Saved entries:
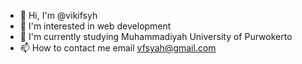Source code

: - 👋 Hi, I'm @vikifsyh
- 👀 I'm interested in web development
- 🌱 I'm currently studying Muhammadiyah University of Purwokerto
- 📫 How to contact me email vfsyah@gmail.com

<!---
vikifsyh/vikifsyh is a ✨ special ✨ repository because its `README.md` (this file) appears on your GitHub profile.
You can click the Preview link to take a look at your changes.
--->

---

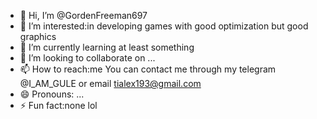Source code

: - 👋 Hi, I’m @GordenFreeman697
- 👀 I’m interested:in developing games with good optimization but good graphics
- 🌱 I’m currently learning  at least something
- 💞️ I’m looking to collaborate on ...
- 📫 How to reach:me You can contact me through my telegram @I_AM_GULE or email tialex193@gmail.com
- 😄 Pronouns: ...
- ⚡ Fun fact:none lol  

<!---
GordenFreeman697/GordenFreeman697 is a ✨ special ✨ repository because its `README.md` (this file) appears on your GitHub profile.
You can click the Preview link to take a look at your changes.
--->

**TASK ITEM**
If the string "GitHub" is in a line of the entries, pick that line out.

**FINISHED EXERCISE**
vikifsyh/vikifsyh is a ✨ special ✨ repository because its `README.md` (this file) appears on your GitHub profile.
GordenFreeman697/GordenFreeman697 is a ✨ special ✨ repository because its `README.md` (this file) appears on your GitHub profile.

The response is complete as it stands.